# PROBLEM DETAILS
Write out exactly, and only, the lines from the one containing "- the link to" through the last line of the listing below.

# # # #

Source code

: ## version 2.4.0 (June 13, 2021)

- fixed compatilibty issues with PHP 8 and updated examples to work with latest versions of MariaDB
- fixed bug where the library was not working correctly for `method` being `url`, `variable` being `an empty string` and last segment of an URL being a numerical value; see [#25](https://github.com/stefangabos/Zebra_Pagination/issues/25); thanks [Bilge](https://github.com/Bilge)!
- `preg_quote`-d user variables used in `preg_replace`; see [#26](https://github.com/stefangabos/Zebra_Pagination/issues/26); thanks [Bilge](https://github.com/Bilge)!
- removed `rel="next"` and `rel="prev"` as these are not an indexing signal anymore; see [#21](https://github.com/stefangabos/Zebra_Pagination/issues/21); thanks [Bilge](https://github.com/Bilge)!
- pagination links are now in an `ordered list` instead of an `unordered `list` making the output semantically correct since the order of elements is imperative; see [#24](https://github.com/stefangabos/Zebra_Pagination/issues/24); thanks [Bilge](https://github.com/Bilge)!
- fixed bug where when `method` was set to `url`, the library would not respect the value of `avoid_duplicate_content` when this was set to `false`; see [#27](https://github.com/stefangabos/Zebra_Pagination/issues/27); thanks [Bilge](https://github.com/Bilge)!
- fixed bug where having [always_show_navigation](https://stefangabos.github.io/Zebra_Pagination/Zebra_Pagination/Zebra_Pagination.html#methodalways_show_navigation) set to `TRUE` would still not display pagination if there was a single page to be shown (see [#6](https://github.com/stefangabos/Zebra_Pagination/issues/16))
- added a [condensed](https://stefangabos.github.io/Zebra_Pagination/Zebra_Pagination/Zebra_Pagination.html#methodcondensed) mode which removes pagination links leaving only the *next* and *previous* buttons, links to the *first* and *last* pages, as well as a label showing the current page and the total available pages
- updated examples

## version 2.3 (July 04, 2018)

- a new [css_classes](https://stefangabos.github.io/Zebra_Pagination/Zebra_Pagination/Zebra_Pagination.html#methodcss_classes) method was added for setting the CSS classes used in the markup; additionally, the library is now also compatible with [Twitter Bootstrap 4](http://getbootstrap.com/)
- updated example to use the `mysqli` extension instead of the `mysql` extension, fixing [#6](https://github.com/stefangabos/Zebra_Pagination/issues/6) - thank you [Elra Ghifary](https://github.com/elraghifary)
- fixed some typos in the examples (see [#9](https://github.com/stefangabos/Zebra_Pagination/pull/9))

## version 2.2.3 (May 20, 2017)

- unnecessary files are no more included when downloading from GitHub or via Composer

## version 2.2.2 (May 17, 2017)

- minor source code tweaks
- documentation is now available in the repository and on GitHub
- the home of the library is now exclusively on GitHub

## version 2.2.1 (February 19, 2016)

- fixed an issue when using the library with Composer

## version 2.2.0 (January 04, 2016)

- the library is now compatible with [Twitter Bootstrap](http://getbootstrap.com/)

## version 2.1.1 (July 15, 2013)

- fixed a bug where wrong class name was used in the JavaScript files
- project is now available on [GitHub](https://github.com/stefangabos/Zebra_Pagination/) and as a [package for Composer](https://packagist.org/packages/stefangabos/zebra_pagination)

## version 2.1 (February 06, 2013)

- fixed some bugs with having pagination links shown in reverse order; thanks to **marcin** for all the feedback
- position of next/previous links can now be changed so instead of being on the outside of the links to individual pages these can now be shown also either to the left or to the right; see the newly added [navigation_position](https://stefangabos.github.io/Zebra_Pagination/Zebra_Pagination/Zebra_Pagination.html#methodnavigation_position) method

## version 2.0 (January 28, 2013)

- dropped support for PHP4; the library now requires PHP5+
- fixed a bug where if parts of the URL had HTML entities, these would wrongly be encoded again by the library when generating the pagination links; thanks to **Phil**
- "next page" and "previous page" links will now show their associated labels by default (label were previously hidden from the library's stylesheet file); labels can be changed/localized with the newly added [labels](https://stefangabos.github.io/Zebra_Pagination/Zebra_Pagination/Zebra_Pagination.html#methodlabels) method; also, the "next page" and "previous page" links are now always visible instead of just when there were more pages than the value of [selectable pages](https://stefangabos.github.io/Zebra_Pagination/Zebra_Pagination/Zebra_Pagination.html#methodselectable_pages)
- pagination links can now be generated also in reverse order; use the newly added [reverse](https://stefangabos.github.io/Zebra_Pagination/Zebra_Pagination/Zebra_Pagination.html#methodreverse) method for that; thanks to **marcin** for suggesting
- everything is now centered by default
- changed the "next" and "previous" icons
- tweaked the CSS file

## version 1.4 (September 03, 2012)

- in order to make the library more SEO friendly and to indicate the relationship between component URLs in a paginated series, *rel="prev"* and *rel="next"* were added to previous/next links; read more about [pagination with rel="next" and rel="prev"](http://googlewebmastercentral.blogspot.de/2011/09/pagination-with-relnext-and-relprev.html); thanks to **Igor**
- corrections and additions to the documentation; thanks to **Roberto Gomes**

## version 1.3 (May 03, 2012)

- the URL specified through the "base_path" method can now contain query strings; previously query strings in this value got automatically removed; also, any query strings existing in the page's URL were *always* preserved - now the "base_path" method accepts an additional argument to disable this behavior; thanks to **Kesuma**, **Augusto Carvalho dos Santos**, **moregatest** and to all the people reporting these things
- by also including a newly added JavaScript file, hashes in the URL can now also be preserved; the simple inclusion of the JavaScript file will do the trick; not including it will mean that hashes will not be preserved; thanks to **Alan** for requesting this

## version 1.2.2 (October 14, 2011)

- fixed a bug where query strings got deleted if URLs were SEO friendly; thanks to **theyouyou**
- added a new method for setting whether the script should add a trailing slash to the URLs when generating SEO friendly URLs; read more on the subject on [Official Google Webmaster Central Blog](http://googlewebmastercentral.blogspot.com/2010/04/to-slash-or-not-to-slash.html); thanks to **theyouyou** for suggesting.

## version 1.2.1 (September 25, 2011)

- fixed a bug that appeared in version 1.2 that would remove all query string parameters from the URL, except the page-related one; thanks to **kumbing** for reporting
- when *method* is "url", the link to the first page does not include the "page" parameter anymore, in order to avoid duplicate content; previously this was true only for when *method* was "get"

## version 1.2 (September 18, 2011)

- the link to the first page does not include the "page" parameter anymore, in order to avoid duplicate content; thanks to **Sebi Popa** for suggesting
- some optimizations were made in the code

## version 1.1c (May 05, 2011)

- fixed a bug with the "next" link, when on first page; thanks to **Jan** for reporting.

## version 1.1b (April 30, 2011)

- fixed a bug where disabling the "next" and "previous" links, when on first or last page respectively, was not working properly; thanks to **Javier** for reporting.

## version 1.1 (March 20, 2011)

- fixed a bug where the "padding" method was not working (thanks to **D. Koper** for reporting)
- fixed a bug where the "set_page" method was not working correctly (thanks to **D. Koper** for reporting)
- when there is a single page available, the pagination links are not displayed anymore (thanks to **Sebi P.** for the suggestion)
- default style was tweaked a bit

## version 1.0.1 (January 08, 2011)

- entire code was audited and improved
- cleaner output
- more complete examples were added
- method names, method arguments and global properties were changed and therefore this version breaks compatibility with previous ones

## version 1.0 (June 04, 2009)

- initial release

# # # #

# EXERCISE SOLUTION
- the link to the first page does not include the "page" parameter anymore, in order to avoid duplicate content; thanks to **Sebi Popa** for suggesting
- some optimizations were made in the code

## version 1.1c (May 05, 2011)

- fixed a bug with the "next" link, when on first page; thanks to **Jan** for reporting.

## version 1.1b (April 30, 2011)

- fixed a bug where disabling the "next" and "previous" links, when on first or last page respectively, was not working properly; thanks to **Javier** for reporting.

## version 1.1 (March 20, 2011)

- fixed a bug where the "padding" method was not working (thanks to **D. Koper** for reporting)
- fixed a bug where the "set_page" method was not working correctly (thanks to **D. Koper** for reporting)
- when there is a single page available, the pagination links are not displayed anymore (thanks to **Sebi P.** for the suggestion)
- default style was tweaked a bit

## version 1.0.1 (January 08, 2011)

- entire code was audited and improved
- cleaner output
- more complete examples were added
- method names, method arguments and global properties were changed and therefore this version breaks compatibility with previous ones

## version 1.0 (June 04, 2009)

- initial release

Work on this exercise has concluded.